» **Work task**
Which lines of the entries contain the word "step"? Please list them.

┄┄┄┄┄┄┄┄┄┄┄┄┄┄┄┄┄┄┄┄

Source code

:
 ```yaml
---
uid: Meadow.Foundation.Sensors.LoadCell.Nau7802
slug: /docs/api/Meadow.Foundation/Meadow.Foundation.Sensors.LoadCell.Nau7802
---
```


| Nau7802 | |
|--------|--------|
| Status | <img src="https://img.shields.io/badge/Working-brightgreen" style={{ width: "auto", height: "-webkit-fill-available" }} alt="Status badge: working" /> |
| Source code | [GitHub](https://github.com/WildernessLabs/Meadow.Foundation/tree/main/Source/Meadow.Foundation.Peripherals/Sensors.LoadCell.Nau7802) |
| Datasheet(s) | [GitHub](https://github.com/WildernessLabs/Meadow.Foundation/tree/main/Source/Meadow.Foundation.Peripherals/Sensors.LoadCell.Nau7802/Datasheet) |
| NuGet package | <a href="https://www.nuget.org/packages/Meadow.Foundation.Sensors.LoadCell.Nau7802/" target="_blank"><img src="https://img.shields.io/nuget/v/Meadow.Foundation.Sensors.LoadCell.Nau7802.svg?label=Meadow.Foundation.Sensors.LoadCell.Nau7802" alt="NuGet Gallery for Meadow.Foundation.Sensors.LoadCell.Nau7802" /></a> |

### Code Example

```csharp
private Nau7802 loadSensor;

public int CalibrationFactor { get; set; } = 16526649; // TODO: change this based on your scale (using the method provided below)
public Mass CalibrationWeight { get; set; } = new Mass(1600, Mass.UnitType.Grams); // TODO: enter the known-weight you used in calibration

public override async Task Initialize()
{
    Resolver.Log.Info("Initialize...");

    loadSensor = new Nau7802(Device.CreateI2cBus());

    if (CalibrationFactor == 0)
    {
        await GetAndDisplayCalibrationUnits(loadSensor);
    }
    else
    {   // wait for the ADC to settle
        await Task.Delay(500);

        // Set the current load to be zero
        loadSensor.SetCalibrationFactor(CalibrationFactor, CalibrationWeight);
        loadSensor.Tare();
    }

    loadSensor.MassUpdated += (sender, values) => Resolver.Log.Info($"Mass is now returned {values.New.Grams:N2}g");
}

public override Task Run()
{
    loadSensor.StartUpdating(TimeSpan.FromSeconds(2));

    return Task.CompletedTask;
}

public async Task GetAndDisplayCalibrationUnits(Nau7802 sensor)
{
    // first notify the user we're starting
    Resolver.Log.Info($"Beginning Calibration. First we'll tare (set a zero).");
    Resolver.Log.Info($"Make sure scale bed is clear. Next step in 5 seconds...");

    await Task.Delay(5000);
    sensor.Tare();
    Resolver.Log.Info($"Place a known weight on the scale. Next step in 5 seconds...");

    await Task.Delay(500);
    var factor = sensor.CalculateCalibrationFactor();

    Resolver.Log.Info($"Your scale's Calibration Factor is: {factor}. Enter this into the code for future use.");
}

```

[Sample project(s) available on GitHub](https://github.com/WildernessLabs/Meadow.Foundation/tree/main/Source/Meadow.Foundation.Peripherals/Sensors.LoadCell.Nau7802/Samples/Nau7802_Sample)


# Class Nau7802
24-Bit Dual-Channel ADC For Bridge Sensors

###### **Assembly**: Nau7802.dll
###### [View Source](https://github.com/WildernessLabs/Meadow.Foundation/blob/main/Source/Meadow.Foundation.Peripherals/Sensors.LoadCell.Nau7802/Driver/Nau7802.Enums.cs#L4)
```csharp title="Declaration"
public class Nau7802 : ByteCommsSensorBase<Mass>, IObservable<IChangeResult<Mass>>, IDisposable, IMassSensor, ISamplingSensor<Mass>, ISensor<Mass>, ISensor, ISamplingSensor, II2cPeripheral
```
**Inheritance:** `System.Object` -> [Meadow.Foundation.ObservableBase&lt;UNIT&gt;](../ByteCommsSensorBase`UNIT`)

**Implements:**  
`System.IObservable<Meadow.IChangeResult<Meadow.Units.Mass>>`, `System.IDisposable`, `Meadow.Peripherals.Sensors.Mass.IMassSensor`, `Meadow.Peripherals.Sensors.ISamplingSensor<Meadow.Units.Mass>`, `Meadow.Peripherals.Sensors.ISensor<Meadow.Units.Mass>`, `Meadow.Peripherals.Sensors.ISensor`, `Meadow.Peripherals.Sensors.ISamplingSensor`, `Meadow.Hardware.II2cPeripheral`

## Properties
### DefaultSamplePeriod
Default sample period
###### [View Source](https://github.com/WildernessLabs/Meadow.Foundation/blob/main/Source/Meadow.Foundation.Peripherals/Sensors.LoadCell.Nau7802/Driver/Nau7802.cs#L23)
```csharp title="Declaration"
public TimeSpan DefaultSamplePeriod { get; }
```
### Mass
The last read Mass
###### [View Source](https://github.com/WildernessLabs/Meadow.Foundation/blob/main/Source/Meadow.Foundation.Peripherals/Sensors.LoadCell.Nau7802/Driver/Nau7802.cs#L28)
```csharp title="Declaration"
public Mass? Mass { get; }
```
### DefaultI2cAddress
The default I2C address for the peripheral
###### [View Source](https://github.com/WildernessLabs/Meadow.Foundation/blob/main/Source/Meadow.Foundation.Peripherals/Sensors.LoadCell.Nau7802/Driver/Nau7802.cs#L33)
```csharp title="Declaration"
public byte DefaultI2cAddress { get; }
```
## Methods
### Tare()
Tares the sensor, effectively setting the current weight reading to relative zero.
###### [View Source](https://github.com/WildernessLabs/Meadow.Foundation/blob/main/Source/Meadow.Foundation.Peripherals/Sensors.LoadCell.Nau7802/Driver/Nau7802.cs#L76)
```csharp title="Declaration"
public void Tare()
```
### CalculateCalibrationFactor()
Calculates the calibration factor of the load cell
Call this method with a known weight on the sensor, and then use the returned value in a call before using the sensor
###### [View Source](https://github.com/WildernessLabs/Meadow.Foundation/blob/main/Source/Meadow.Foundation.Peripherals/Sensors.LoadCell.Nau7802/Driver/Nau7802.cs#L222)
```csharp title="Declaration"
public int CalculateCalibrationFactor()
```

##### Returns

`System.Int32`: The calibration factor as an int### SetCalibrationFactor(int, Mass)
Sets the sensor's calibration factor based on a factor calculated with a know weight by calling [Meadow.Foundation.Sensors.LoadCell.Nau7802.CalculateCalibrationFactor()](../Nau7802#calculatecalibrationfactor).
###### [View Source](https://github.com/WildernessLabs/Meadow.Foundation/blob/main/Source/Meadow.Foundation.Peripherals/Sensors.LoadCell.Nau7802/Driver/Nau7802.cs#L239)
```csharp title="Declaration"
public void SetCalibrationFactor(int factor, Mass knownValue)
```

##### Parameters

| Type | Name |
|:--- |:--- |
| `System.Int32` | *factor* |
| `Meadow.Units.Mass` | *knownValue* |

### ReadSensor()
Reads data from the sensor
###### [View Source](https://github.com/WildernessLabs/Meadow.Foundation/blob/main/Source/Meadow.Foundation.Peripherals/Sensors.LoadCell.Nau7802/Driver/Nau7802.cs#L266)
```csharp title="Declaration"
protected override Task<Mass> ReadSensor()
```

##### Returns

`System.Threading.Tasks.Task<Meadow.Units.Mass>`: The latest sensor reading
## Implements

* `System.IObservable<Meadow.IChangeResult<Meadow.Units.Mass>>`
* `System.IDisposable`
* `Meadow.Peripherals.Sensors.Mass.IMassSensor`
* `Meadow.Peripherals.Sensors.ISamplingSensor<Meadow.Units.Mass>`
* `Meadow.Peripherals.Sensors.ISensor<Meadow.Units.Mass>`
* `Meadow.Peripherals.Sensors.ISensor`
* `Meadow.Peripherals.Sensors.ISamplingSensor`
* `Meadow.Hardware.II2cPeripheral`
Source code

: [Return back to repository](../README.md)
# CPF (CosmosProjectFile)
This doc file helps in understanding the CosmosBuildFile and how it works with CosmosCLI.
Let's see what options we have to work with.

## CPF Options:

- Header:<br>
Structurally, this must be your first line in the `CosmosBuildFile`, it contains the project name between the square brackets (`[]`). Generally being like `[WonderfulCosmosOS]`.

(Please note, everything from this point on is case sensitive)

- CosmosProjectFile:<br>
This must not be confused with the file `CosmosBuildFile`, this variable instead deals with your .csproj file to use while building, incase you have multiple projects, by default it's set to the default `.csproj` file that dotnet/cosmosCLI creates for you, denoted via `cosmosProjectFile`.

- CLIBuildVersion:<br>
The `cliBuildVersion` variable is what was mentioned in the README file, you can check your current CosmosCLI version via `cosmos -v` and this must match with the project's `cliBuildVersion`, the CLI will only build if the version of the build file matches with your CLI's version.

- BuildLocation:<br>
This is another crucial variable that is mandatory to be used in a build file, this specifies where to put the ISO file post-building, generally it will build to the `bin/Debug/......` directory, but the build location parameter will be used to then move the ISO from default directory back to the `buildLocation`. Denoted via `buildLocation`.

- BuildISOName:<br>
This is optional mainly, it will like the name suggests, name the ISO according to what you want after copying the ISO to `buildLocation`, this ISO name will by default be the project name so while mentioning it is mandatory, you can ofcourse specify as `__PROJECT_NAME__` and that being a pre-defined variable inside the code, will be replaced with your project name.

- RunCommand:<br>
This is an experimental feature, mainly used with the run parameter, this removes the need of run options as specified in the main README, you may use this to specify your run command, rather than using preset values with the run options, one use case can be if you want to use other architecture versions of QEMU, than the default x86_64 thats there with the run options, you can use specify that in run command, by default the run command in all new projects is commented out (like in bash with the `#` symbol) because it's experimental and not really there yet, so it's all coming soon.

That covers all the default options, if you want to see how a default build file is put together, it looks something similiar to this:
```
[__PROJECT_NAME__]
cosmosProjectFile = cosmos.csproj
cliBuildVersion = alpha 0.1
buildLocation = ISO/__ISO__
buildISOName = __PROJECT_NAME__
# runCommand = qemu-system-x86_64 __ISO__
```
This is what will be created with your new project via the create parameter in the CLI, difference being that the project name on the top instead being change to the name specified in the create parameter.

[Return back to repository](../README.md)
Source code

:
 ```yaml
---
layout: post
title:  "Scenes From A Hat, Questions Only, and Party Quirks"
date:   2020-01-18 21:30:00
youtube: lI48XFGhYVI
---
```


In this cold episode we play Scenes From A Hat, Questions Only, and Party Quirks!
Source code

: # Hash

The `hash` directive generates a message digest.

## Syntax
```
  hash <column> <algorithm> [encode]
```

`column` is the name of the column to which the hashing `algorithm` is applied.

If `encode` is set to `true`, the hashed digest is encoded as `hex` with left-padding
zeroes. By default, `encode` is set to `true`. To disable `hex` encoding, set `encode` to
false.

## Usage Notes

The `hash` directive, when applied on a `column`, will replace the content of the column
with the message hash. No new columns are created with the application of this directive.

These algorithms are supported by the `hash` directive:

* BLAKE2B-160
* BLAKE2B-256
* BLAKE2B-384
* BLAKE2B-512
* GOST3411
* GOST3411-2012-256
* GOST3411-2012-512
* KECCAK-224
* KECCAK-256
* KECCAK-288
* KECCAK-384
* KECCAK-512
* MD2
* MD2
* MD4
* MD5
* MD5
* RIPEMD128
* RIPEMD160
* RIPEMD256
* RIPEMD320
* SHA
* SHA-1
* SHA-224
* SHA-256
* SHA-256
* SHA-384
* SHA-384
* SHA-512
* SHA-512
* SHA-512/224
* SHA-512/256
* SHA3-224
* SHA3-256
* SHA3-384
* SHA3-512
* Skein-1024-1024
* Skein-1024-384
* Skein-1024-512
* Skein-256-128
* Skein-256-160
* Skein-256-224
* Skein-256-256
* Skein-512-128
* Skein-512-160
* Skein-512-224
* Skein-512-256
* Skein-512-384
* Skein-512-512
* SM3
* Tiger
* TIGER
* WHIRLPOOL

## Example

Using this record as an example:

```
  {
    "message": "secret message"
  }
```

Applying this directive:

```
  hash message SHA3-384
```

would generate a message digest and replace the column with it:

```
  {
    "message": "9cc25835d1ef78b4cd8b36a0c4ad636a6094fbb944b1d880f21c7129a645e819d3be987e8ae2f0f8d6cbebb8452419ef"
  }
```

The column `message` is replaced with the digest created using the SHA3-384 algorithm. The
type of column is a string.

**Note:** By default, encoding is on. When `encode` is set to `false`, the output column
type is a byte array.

┄┄┄┄┄┄┄┄┄┄┄┄┄┄┄┄┄┄┄┄

» **Your response**
    Resolver.Log.Info($"Make sure scale bed is clear. Next step in 5 seconds...");
    Resolver.Log.Info($"Place a known weight on the scale. Next step in 5 seconds...");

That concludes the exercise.